There are quite many new brand-new-must-have-technologies these days.
There are Android, HTML5, PhoneGap, CoffeeScript, node.js, Websockets, Flex, Adobe Air, REST, JSON, BSON, AMQP, RabbitMQ, JEE6/7, Cloud (you know, everything is in the cloud today), NoSQL, SaaS/PaaS/IaaS, and of course, Ceylon, Kotlin, Gosu, Clojure, Scala, Groovy, JRuby and all the other JVM based programming languages.
So, how should look a really, really cool application? Android Mobile Frontend written in Scala, REST Interface to get some data from a server which is written in Ceylon which access a NoSQL HBase Database via Map/Reduce to read&write Big Data. Our server is hosted on AWS (plain Tomcat, Glassfish or JBoss AS on AWS or should we use OpenShift from RedHat rather than Amazon?), of course. Oops, I forgot a non-smart-phone client. Ok, web-based client written in... hmmm... JSF? GWT? Wicket? JavaFX 2.0? Flex? Silverlight? or just plain HTML5 with a ass kickin' Websocket connection to our server? Ok we pick HTML5. But when I wanna pick HTML5 and I do not wanna write so much JavaScript by myself (even if the new JavaScript API is pretty cool in HTML5) I am gonna need a full-fledged JavaScript Library/Toolkit. No problem at all. What do you want? jQuery, dojo, ExJS, MooTools, scriptaculous or YUI? Whatever... just pick jQuery as everybody does... (BTW I did not mention AJAX because it is not buzzword-noteworthy anymore. Even Comet/Bayeux got the kiss of death from Websockets...)
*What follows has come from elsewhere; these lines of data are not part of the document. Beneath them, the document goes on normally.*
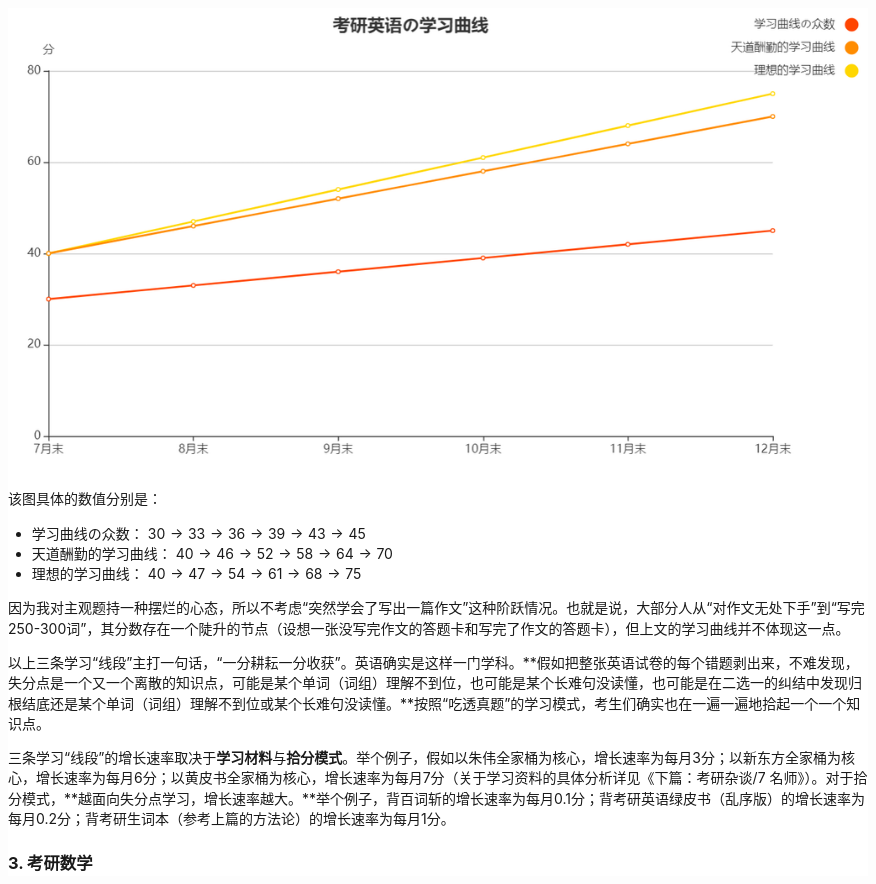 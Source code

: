 ![201-curve.png](https://github.com/Anticorianderist/kaoyan/blob/main/support/figures/201-curve.png)

该图具体的数值分别是：

- 学习曲线の众数： $30 \rightarrow 33 \rightarrow 36 \rightarrow 39 \rightarrow 43 \rightarrow 45$
- 天道酬勤的学习曲线： $40 \rightarrow 46 \rightarrow 52 \rightarrow 58 \rightarrow 64 \rightarrow 70$
- 理想的学习曲线： $40 \rightarrow 47 \rightarrow 54 \rightarrow 61 \rightarrow 68 \rightarrow 75$

因为我对主观题持一种摆烂的心态，所以不考虑“突然学会了写出一篇作文”这种阶跃情况。也就是说，大部分人从“对作文无处下手”到“写完250-300词”，其分数存在一个陡升的节点（设想一张没写完作文的答题卡和写完了作文的答题卡），但上文的学习曲线并不体现这一点。

以上三条学习“线段”主打一句话，“一分耕耘一分收获”。英语确实是这样一门学科。**假如把整张英语试卷的每个错题剥出来，不难发现，失分点是一个又一个离散的知识点，可能是某个单词（词组）理解不到位，也可能是某个长难句没读懂，也可能是在二选一的纠结中发现归根结底还是某个单词（词组）理解不到位或某个长难句没读懂。**按照“吃透真题”的学习模式，考生们确实也在一遍一遍地拾起一个一个知识点。

三条学习“线段”的增长速率取决于**学习材料**与**拾分模式**。举个例子，假如以朱伟全家桶为核心，增长速率为每月3分；以新东方全家桶为核心，增长速率为每月6分；以黄皮书全家桶为核心，增长速率为每月7分（关于学习资料的具体分析详见《下篇：考研杂谈/7 名师》）。对于拾分模式，**越面向失分点学习，增长速率越大。**举个例子，背百词斩的增长速率为每月0.1分；背考研英语绿皮书（乱序版）的增长速率为每月0.2分；背考研生词本（参考上篇的方法论）的增长速率为每月1分。

### 3. 考研数学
Puhhh, buzzword scrabble finished and application architecture defined. Nope. We have made a mistake. There isn't a compiler for Ceylon yet. Someone told me Ceylon is a vaporware until now. Ok, replace Ceylon with Kotlin. Ops, there isn't a compiler for Kotlin as well. Doesn't matter let's assume that I can run my Ceylon/Kotlin code (instead of just write them down on some slides). What should we choose? Ceylon or Kotlin? In the following you will find a short feature comparison. It is a non-offical and subjective comparison from my point of view. It relies on the information which is available until now. Found any mistakes? Just leave a comment!

Enough said. Here is the comparison. BTW I did not include Scala because it is "to academic/function/not functional enough/..." ;-)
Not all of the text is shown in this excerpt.